The chocolate eclair must be creamy yet chocolatey, the choux pastry must be well cooked and the icing must be perfectly executed.  Serge Guerin writes about how real patisserie is incarnated in the artisan, in authenticity, in passion and in love.  French pastry is known for being one of the best and French techniques are used worldwide.  Those who devote themselves to pastry and chocolate do it only because they are passionate about creating great tasting desserts.  Life is about existing for others and not just for yourself.  Le patissier, the pastry chef considers his customers real human beings who deserve the very best, who understand what tastes great and should be taken care of.  Patisserie and chocolate is not like other food- it is entirely for pleasure.  We eat to survive, but we do not eat pastries as actual food but as a sinful delicacy- and that is why the importance of the sensation you get from indulging must be at the very top.

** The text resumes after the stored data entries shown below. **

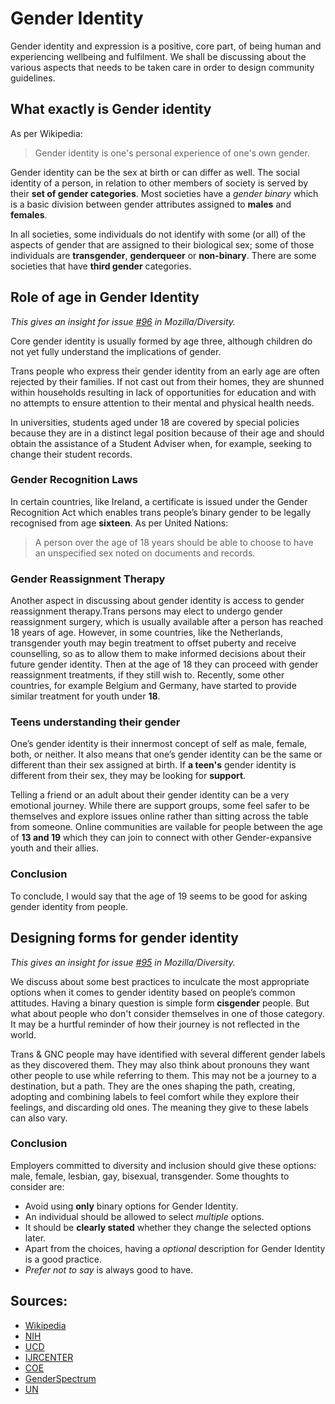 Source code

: # Gender Identity

Gender identity and expression is a positive, core part, of being human and experiencing wellbeing and fulfilment. We shall be discussing about the various aspects that needs to be taken care in order to design community guidelines.

## What exactly is Gender identity
As per Wikipedia:
> Gender identity is one's personal experience of one's own gender.

Gender identity can be the sex at birth or can differ as well. The social identity of a person, in relation to other members of society is served by their **set of gender categories**. Most societies have a *gender binary* which is a basic division between gender attributes assigned to **males** and **females**.

In all societies, some individuals do not identify with some (or all) of the aspects of gender that are assigned to their biological sex; some of those individuals are **transgender**, **genderqueer** or **non-binary**. There are some societies that have **third gender** categories.

## Role of age in Gender Identity
*This gives an insight for issue [#96](https://github.com/mozilla/diversity/issues/96) in Mozilla/Diversity.*

Core gender identity is usually formed by age three, although children do not yet fully understand the implications of gender. 

Trans people who express their gender identity from an early age are often rejected by their families. If not cast out from their homes, they are shunned within households resulting in lack of opportunities for education and with no attempts to ensure attention to their mental and physical health needs. 

In universities, students aged under 18 are covered by special policies because they are in a distinct legal position because of their age and should obtain the assistance of a Student Adviser when, for example, seeking to change their student records.

### Gender Recognition Laws

In certain countries, like Ireland, a certificate is issued under the Gender Recognition Act which enables trans people’s binary gender to be legally recognised from age **sixteen**.
As per United Nations:
>A person over the age of 18 years should be able to choose to have an unspecified sex noted on documents and records.

### Gender Reassignment Therapy
Another aspect in discussing about gender identity is access to gender reassignment therapy.Trans persons may elect to undergo gender reassignment surgery, which is usually available after a person has reached 18 years of age. However, in some countries, like the Netherlands, transgender youth may begin treatment to offset puberty and 
receive counselling, so as to allow them to make informed decisions about their future gender identity. Then at the age of 18 they can proceed with gender reassignment treatments, if they still wish to. Recently, some other countries, for example Belgium and Germany, have started 
to provide similar treatment for youth under **18**. 

### Teens understanding their gender

One’s gender identity is their innermost concept of self as male, female, both, or neither. It also means that one’s gender identity can be the same or different than their sex assigned at birth. If **a teen's** gender identity is different from their sex, they may be looking for **support**.

Telling a friend or an adult about their gender identity can be a very emotional journey. While there are support groups, some feel safer to be themselves and explore issues online rather than sitting across the table from someone. Online communities are vailable for people between the age of **13 and 19** which they can join to connect with other Gender-expansive youth and their allies.

### Conclusion
To conclude, I would say that the age of 19 seems to be good for asking gender identity from people.

## Designing forms for gender identity

*This gives an insight for issue [#95](https://github.com/mozilla/diversity/issues/95) in Mozilla/Diversity.*

We discuss about some best practices to inculcate the most appropriate options when it comes to gender identity based on people’s common attitudes. Having a binary question is simple form **cisgender** people. But what about people who don't consider themselves in one of those category. It may be a hurtful reminder of how their journey is not reflected in the world.

Trans & GNC people may have identified with several different gender labels as they discovered them. They may also think about pronouns they want other people to use while referring to them.
This may not be a journey to a destination, but a path. They are the ones shaping the path, creating, adopting and combining labels to feel comfort while they explore their feelings, and discarding old ones. The meaning they give to these labels can also vary.

### Conclusion
Employers committed to diversity and inclusion should give these options: male, female, lesbian, gay, bisexual, transgender. Some thoughts to consider are:

- Avoid using **only** binary options for Gender Identity.
- An individual should be allowed to select *multiple* options.
- It should be **clearly stated** whether they change the selected options later. 
- Apart from the choices, having a *optional* description for Gender Identity is a good practice.
- *Prefer not to say* is always good to have.

## Sources:

- [Wikipedia](https://en.wikipedia.org/wiki/Gender_identity)
- [NIH](https://www.ncbi.nlm.nih.gov/pmc/articles/PMC4949312)
- [UCD](https://www.ucd.ie/t4cms/Gender%20Identity%20Policy%20Final%20June%2017.pdf)
- [IJRCENTER](http://www.ijrcenter.org/thematic-research-guides/sexual-orientation-gender-identity/#gsc.tab=0)
- [COE](https://rm.coe.int/16806da753)
- [GenderSpectrum](https://www.genderspectrum.org/explore-topics/teens/)
- [UN](https://unstats.un.org/unsd/class/intercop/expertgroup/2015/AC289-Bk2.PDF)
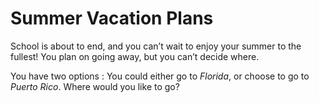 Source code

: # Summer Vacation Plans

School is about to end, and you can’t wait to enjoy your summer to the fullest! 
You plan on going away, but you can’t decide where. 

You have two options : You could either go to _Florida_, or choose to go to _Puerto Rico_. 
Where would you like to go? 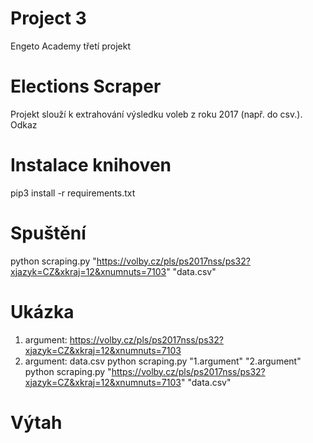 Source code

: # Project 3
Engeto Academy třetí projekt

# Elections Scraper
Projekt slouží k extrahování výsledku voleb z roku 2017 (např. do csv.). Odkaz

# Instalace knihoven
pip3 install -r requirements.txt

# Spuštění
python scraping.py "https://volby.cz/pls/ps2017nss/ps32?xjazyk=CZ&xkraj=12&xnumnuts=7103" "data.csv"

# Ukázka
1.	argument: https://volby.cz/pls/ps2017nss/ps32?xjazyk=CZ&xkraj=12&xnumnuts=7103
2.	argument: data.csv
python scraping.py "1.argument" "2.argument" python scraping.py "https://volby.cz/pls/ps2017nss/ps32?xjazyk=CZ&xkraj=12&xnumnuts=7103" "data.csv"

# Výtah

When a chocolate eclair is delicious, there is a little oasis of serenity dans ce monde de bruits fureurs in this world of brutal fury (a very common French saying!) 

Luckily, today I discovered the best chocolate eclair in Paris at Maison Pradier.  The choux pastry was cooked to perfection and not being a pastry cream (creme patissiere) but cremeux chocolat (a chocolate cream with 70% cocoa solids) it was moussey and light.  It made sense. 

The sensation that you get from eating a patisserie that is truly good is the feeling of your taste buds coming alive, your hairs on end and a smile on your face.  That sensation is what what we're searching for.